Recently an article appeared in the Deccan Herald which suggests that the Finnish Indologist Asko Parpola has demolished the Aryan-Dravidian divide as a myth. Dr. Parpola, for those you don’t know, has been studying the Indus scripts since 1960, and holds that the language is proto-Dravidian. Recently, the President of India awarded the first Kalaignar M. Karunanidhi Classical Tamil Award to the Dr. Parpola. In his speech Dr. Parpola said
Tamil goes back to Proto-Dravidian, which in my opinion can be identified as the language of the thousands of short texts in the Indus script, written in 2600-1700 BCE. There are, of course, different opinions, but many critical scholars agree that even the Rigveda, collected in the Indus Valley about 1000 BCE, has at least half a dozen Dravidian loanwords. [Acceptance speech of Asko Parpola at World Classical Tamil Conference]

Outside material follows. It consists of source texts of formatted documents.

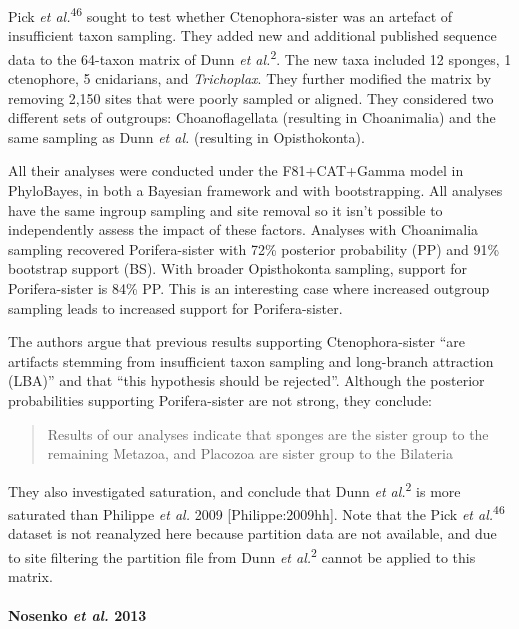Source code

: \documentclass[]{article}
\let\oldparagraph\paragraph
\renewcommand{\paragraph}[1]{\oldparagraph{#1}\mbox{}}
\begin{document}
Pick \emph{et al.}\textsuperscript{46} sought to test whether
Ctenophora-sister was an artefact of insufficient taxon sampling. They
added new and additional published sequence data to the 64-taxon matrix
of Dunn \emph{et al.}\textsuperscript{2}. The new taxa included 12
sponges, 1 ctenophore, 5 cnidarians, and \emph{Trichoplax}. They further
modified the matrix by removing 2,150 sites that were poorly sampled or
aligned. They considered two different sets of outgroups:
Choanoflagellata (resulting in Choanimalia) and the same sampling as
Dunn \emph{et al.} (resulting in Opisthokonta).

All their analyses were conducted under the F81+CAT+Gamma model in
PhyloBayes, in both a Bayesian framework and with bootstrapping. All
analyses have the same ingroup sampling and site removal so it isn't
possible to independently assess the impact of these factors. Analyses
with Choanimalia sampling recovered Porifera-sister with 72\% posterior
probability (PP) and 91\% bootstrap support (BS). With broader
Opisthokonta sampling, support for Porifera-sister is 84\% PP. This is
an interesting case where increased outgroup sampling leads to increased
support for Porifera-sister.

The authors argue that previous results supporting Ctenophora-sister
``are artifacts stemming from insufficient taxon sampling and
long-branch attraction (LBA)'' and that ``this hypothesis should be
rejected''. Although the posterior probabilities supporting
Porifera-sister are not strong, they conclude:

\begin{quote}
Results of our analyses indicate that sponges are the sister group to
the remaining Metazoa, and Placozoa are sister group to the Bilateria
\end{quote}

They also investigated saturation, and conclude that Dunn \emph{et
al.}\textsuperscript{2} is more saturated than Philippe \emph{et al.}
2009 {[}Philippe:2009hh{]}. Note that the Pick \emph{et
al.}\textsuperscript{46} dataset is not reanalyzed here because
partition data are not available, and due to site filtering the
partition file from Dunn \emph{et al.}\textsuperscript{2} cannot be
applied to this matrix.

\hypertarget{nosenko-et-al.-2013}{%
\paragraph{\texorpdfstring{Nosenko \emph{et al.}
2013}{Nosenko et al. 2013}}\label{nosenko-et-al.-2013}}
\end{document}
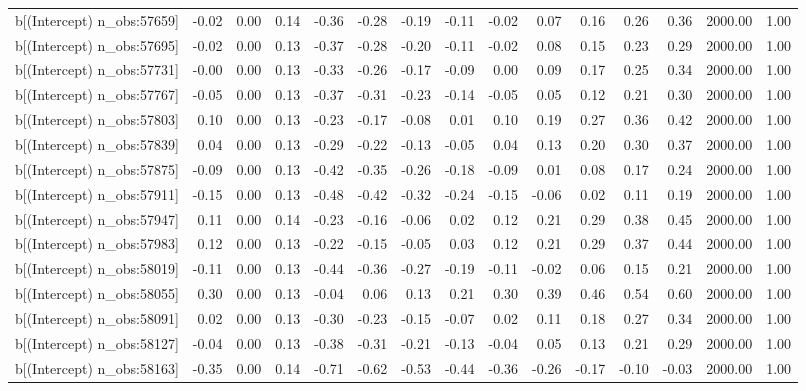 \begin{table}[ht]
\begin{tabular}{rrrrrrrrrrrrrrr}
  b[(Intercept) n\_obs:57659] & -0.02 & 0.00 & 0.14 & -0.36 & -0.28 & -0.19 & -0.11 & -0.02 & 0.07 & 0.16 & 0.26 & 0.36 & 2000.00 & 1.00 \\ 
  b[(Intercept) n\_obs:57695] & -0.02 & 0.00 & 0.13 & -0.37 & -0.28 & -0.20 & -0.11 & -0.02 & 0.08 & 0.15 & 0.23 & 0.29 & 2000.00 & 1.00 \\ 
  b[(Intercept) n\_obs:57731] & -0.00 & 0.00 & 0.13 & -0.33 & -0.26 & -0.17 & -0.09 & 0.00 & 0.09 & 0.17 & 0.25 & 0.34 & 2000.00 & 1.00 \\ 
  b[(Intercept) n\_obs:57767] & -0.05 & 0.00 & 0.13 & -0.37 & -0.31 & -0.23 & -0.14 & -0.05 & 0.05 & 0.12 & 0.21 & 0.30 & 2000.00 & 1.00 \\ 
  b[(Intercept) n\_obs:57803] & 0.10 & 0.00 & 0.13 & -0.23 & -0.17 & -0.08 & 0.01 & 0.10 & 0.19 & 0.27 & 0.36 & 0.42 & 2000.00 & 1.00 \\ 
  b[(Intercept) n\_obs:57839] & 0.04 & 0.00 & 0.13 & -0.29 & -0.22 & -0.13 & -0.05 & 0.04 & 0.13 & 0.20 & 0.30 & 0.37 & 2000.00 & 1.00 \\ 
  b[(Intercept) n\_obs:57875] & -0.09 & 0.00 & 0.13 & -0.42 & -0.35 & -0.26 & -0.18 & -0.09 & 0.01 & 0.08 & 0.17 & 0.24 & 2000.00 & 1.00 \\ 
  b[(Intercept) n\_obs:57911] & -0.15 & 0.00 & 0.13 & -0.48 & -0.42 & -0.32 & -0.24 & -0.15 & -0.06 & 0.02 & 0.11 & 0.19 & 2000.00 & 1.00 \\ 
  b[(Intercept) n\_obs:57947] & 0.11 & 0.00 & 0.14 & -0.23 & -0.16 & -0.06 & 0.02 & 0.12 & 0.21 & 0.29 & 0.38 & 0.45 & 2000.00 & 1.00 \\ 
  b[(Intercept) n\_obs:57983] & 0.12 & 0.00 & 0.13 & -0.22 & -0.15 & -0.05 & 0.03 & 0.12 & 0.21 & 0.29 & 0.37 & 0.44 & 2000.00 & 1.00 \\ 
  b[(Intercept) n\_obs:58019] & -0.11 & 0.00 & 0.13 & -0.44 & -0.36 & -0.27 & -0.19 & -0.11 & -0.02 & 0.06 & 0.15 & 0.21 & 2000.00 & 1.00 \\ 
  b[(Intercept) n\_obs:58055] & 0.30 & 0.00 & 0.13 & -0.04 & 0.06 & 0.13 & 0.21 & 0.30 & 0.39 & 0.46 & 0.54 & 0.60 & 2000.00 & 1.00 \\ 
  b[(Intercept) n\_obs:58091] & 0.02 & 0.00 & 0.13 & -0.30 & -0.23 & -0.15 & -0.07 & 0.02 & 0.11 & 0.18 & 0.27 & 0.34 & 2000.00 & 1.00 \\ 
  b[(Intercept) n\_obs:58127] & -0.04 & 0.00 & 0.13 & -0.38 & -0.31 & -0.21 & -0.13 & -0.04 & 0.05 & 0.13 & 0.21 & 0.29 & 2000.00 & 1.00 \\ 
  b[(Intercept) n\_obs:58163] & -0.35 & 0.00 & 0.14 & -0.71 & -0.62 & -0.53 & -0.44 & -0.36 & -0.26 & -0.17 & -0.10 & -0.03 & 2000.00 & 1.00 \\ 

\end{tabular}
\end{table}

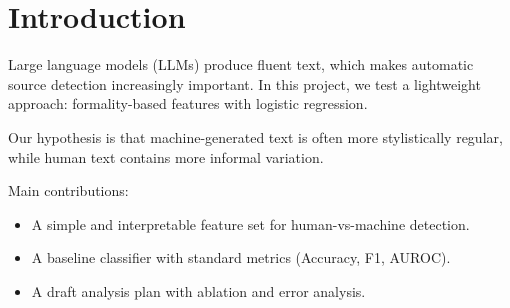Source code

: \section{Introduction}

Large language models (LLMs) produce fluent text, which makes automatic source
detection increasingly important. In this project, we test a lightweight
approach: formality-based features with logistic regression.

Our hypothesis is that machine-generated text is often more stylistically
regular, while human text contains more informal variation.

Main contributions:
\begin{itemize}
  \item A simple and interpretable feature set for human-vs-machine detection.
  \item A baseline classifier with standard metrics (Accuracy, F1, AUROC).
  \item A draft analysis plan with ablation and error analysis.
\end{itemize}
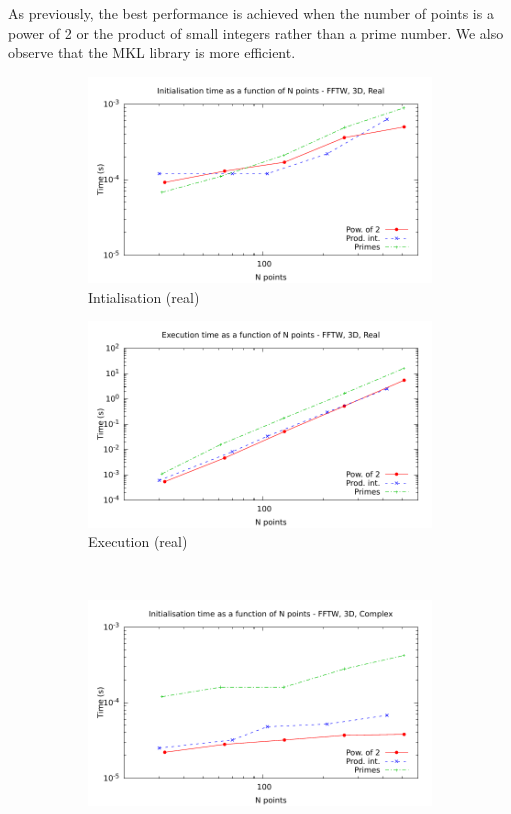 \documentclass[12pt, a4paper]{article}
\begin{document}
As previously, the best performance is achieved when the number of points is a power of 2 or the product of small integers rather than a prime number. We also observe that the MKL library is more efficient.
\begin{figure}[H]
\captionsetup{width=0.8\linewidth}
\centering
\begin{subfigure}{.5\textwidth}
\centering
\includegraphics[width=.9\linewidth]{graphs/3d-fftw-init-r.pdf}
\caption{Intialisation (real)}
\label{3DFFTWRI}
\end{subfigure}%
\begin{subfigure}{.5\textwidth}
\centering
\includegraphics[width=.9\linewidth]{graphs/3d-fftw-exec-r.pdf}
\caption{Execution (real)}
\label{3DFFTWR}
\end{subfigure}\\
\begin{subfigure}{.5\textwidth}
\centering
\includegraphics[width=.9\linewidth]{graphs/3d-fftw-init-c.pdf}

\end{subfigure}
\end{figure}
\end{document}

Now if such a person, who argues that the language of the Indus was an early form of Tamil, suggests that the Aryan-Dravidian divide is a myth, then there is something to it. This is what Deccan Herald says
However, the rich religious/cultural heritage in South Asia till now has been preserved both by the speakers of Dravidian languages (predominantly in South India) and the people of North India, Prof. Parpola emphasised, to demolish the myth of a clear Aryan-Dravidian divide. Dr Parpola’s work left the top DMK leadership seated in front, nonplussed, kindling them to rethink the Aryan-Dravidian divide issue. [Jolt to Aryan-Dravidian divide theory]
The problem is this: the Aryan-Dravidian divide is not based what happened after the Aryans arrived, but before. It is based on identifying who were the natives and who were the outsiders and according to Dr. Parpola, the Aryans migrated into India. In fact he believes that there were two waves of migration: two Indo-Aryan groups — the Dasas and Panis — arrived around 2100 B.C.E from the steppes via Central Asia bringing horses with them, but they were not the composers of the Rig Veda. The Vedic composers came a couple of centuries later.
Most of the Early Dravidian speakers of North and Central India switched over to the dominant Indo-Aryan languages in Post-Harappan times. Speakers of Aryan languages have indistinguishably merged with speakers of Dravidian and Munda languages millennia ago, creating a composite Indian society containing elements inherited from every source. [Parpola and the Indus script]
Thus what Dr. Parpola said at the World Classical Tamil Conference is not different from his decades old position. Unless Dr. Parpola states that he believes in the Indigenous Aryanism — that the Sanskrit speakers were natives of India and not migrants — he is still supporting the Aryan-Dravidian divide.